Preheat oven to 350º. Grease a loaf pan with olive oil.

Put a handful of Rosemary & Olive Oil Triscuits in a plastic bag and crush them with a rolling pin, until you have 1/2 cup of small crumbs. Pour the crumbs into a large mixing bowl. Add 1/4 cup half-and-half and one egg. Allow the mixture to sit for a few minutes so the crumbs will soften.

Meanwhile peel the onion, cut it into sections, and dice until you have about 1/4 cup of onion bits. Put the bits in a small bowl and set aside. Dice the sun-dried tomatoes. Add them to the bowl with the onion bits.

To the large mixing bowl, add 1 teaspoon oregano, 1/2 teaspoon fine sea salt, and 1/4 teaspoon fresh-ground black pepper. Put the ground elk into the large mixing bowl, tearing it into small pieces with your hands. Add the diced onion and sun-dried tomatoes. Mash and knead the mixture until thoroughly blended; it should be fairly smooth and stick together well. (If it’s too dry, add a little more half-and-half; if it’s too wet, add more Triscuit crumbs.) Pat the mixture into an oblong shape and lift it into the loaf pan.

Pour 1/2 cup ketchup into a small bowl. Add 1 teaspoon oregano and 1 teaspoon rosemary. Mix with pastry brush. Use half the sauce to cover the top of the meatloaf, spreading it evenly with the pastry brush.

Cook the meatloaf for 55 minutes. Remove it from the oven and brush the remaining sauce over the top. Return the meatloaf to the oven and cook for another 5 minutes.
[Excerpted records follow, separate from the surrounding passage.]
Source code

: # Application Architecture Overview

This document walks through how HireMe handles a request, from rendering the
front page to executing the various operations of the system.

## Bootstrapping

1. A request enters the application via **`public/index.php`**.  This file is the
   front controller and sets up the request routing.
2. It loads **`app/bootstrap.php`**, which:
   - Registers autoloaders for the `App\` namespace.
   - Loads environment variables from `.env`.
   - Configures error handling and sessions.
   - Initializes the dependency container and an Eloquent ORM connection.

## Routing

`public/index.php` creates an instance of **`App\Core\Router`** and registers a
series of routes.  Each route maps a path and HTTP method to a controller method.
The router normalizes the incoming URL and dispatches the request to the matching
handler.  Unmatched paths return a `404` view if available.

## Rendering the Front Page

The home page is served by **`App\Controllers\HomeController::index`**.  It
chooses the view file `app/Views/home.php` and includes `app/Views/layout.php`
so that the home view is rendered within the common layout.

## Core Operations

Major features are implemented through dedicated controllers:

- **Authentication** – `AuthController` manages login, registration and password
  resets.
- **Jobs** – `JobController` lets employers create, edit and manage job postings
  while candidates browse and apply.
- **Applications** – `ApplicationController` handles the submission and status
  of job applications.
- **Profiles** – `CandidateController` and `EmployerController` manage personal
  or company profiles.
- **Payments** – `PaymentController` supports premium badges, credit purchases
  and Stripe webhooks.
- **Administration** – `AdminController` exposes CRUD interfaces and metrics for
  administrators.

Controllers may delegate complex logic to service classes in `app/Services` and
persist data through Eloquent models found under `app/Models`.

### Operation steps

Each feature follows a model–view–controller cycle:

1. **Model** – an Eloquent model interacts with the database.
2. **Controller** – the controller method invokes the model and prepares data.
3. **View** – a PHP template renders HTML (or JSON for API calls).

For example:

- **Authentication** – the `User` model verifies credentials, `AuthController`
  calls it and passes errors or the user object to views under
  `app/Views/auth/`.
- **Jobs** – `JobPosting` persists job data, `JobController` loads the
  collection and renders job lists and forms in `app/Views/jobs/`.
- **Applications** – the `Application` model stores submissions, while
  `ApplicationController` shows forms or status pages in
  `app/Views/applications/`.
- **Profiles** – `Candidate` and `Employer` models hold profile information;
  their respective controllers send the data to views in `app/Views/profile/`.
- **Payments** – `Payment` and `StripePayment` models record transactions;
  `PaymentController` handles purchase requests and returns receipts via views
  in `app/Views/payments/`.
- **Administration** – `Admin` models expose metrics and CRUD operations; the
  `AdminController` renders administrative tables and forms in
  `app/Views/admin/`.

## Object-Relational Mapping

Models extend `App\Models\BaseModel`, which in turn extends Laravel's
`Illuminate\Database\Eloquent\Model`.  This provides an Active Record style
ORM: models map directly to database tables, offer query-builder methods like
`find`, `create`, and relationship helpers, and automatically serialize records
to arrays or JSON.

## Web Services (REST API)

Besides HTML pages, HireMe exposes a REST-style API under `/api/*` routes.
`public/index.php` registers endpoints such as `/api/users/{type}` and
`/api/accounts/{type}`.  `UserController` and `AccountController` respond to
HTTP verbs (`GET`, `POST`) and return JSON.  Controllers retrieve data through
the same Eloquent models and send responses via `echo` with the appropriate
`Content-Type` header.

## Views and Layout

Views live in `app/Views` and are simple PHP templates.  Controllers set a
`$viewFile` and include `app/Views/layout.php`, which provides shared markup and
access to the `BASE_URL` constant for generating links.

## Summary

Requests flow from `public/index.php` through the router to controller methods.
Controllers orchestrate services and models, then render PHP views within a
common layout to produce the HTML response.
Serves 5 people.


Notes:

If you can’t find Rosemary & Olive Oil Triscuits, try substituting plain Triscuits plus 1 teaspoon rosemary and 1 teaspoon olive oil.

I had 1/4 of a sweet onion left over from a previous recipe, and didn’t need to use all of it. You can add more onion if you wish. This time the onion bits didn’t cook completely, although the meat did; they were still a little crispy. Next time I’ll try sautéing them first. Some meatloaves seem to soften onions more than others, even if the onion bits are of similar size.
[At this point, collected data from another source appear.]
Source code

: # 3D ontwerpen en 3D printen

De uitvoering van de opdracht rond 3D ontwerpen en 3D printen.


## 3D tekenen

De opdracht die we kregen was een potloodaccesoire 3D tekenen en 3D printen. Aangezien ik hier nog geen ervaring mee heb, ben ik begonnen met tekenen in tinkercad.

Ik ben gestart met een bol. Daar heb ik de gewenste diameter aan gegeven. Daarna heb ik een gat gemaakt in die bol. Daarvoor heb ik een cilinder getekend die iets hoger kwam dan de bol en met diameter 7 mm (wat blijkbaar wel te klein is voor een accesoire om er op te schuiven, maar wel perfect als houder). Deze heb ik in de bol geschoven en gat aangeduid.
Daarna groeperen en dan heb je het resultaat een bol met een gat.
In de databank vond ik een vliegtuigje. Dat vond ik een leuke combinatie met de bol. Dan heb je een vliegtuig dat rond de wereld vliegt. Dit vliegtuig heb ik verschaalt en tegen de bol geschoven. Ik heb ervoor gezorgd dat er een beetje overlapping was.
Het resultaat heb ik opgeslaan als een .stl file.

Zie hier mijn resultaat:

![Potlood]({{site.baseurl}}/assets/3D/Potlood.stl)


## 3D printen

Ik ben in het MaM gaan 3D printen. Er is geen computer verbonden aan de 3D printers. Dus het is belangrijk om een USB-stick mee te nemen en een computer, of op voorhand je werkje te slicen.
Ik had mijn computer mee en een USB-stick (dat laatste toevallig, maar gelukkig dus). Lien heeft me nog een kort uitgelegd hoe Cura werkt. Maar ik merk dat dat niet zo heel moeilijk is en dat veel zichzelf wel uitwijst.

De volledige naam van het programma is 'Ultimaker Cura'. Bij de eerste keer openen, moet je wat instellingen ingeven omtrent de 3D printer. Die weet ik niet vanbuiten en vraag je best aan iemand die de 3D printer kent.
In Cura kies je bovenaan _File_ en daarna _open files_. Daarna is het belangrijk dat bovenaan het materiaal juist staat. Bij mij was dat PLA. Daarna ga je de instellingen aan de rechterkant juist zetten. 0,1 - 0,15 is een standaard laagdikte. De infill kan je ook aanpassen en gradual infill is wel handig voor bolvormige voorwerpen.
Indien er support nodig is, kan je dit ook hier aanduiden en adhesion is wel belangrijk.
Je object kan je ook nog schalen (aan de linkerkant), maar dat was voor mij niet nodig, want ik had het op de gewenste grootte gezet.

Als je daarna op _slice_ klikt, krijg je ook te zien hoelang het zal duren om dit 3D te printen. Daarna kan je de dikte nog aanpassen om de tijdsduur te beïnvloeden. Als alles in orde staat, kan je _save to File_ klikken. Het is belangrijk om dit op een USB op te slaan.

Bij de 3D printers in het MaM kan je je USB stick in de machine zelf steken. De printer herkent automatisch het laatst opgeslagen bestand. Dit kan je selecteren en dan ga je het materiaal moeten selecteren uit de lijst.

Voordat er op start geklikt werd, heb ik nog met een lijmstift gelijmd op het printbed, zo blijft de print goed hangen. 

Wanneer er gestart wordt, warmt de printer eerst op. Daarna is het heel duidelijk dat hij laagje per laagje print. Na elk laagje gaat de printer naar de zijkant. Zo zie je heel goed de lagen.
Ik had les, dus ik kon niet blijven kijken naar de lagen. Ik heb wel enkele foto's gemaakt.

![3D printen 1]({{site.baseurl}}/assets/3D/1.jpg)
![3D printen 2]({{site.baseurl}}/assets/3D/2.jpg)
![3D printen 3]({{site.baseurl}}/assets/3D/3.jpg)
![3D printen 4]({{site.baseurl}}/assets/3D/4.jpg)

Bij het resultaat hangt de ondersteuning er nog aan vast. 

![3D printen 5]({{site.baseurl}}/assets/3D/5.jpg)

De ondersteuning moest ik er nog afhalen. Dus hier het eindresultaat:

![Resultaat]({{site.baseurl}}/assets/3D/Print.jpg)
I used kitchen scissors to cut the sun-dried tomatoes into strips, then held them together and cut crosswise to dice. This is the first time I’ve tried cooking with sun-dried tomatoes, and I’m thrilled with the flavor and texture. I like them much better than fresh tomatoes.
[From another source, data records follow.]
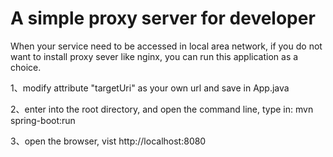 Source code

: # A simple proxy server for developer 
  When your service need to be accessed in local area network, if you do not want to install proxy sever like nginx, you can run this application as a choice.
  
1、modify attribute "targetUri" as your own url and save in App.java 

2、enter into the root directory, and open the command line, type in:
mvn spring-boot:run

3、open the browser, vist http://localhost:8080
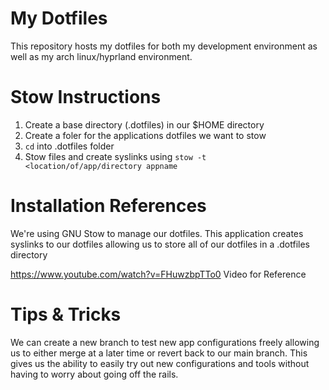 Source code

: # My Dotfiles

This repository hosts my dotfiles for both my development environment as well as my arch linux/hyprland environment.

# Stow Instructions

1. Create a base directory (.dotfiles) in our $HOME directory
2. Create a foler for the applications dotfiles we want to stow
3. `cd` into .dotfiles folder
4. Stow files and create syslinks using `stow -t <location/of/app/directory appname`

# Installation References

We're using GNU Stow to manage our dotfiles. This application creates syslinks to our dotfiles allowing us to store all of our dotfiles in a .dotfiles directory

https://www.youtube.com/watch?v=FHuwzbpTTo0 Video for Reference

# Tips & Tricks

We can create a new branch to test new app configurations freely allowing us to either merge at a later time
or revert back to our main branch. This gives us the ability to easily try out new configurations and tools without
having to worry about going off the rails.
The flavors in this recipe are designed to complement the robust flavor of elk meat. Other game meat such as moose or venison would probably work. It’s not optimized for beef, though you could try that if you don’t have access to game.

Use a good tomato ketchup for the base of the sauce. Avoid ones that already have a lot of spices, or that list high fructose corn syrup as the first or second ingredient; you don’t want it too complex or too sweet. I used organic ketchup, which is nice and tangy, and made a perfect carrier for the oregano and rosemary. The sauce dries to a bright sticky coating with intense flavor.

The five of us devoured the whole meatloaf, with just enough room left for dessert. My partner Doug suggested adding a little Worcestershire sauce next time, but I’m sufficiently delighted with this version to post it now.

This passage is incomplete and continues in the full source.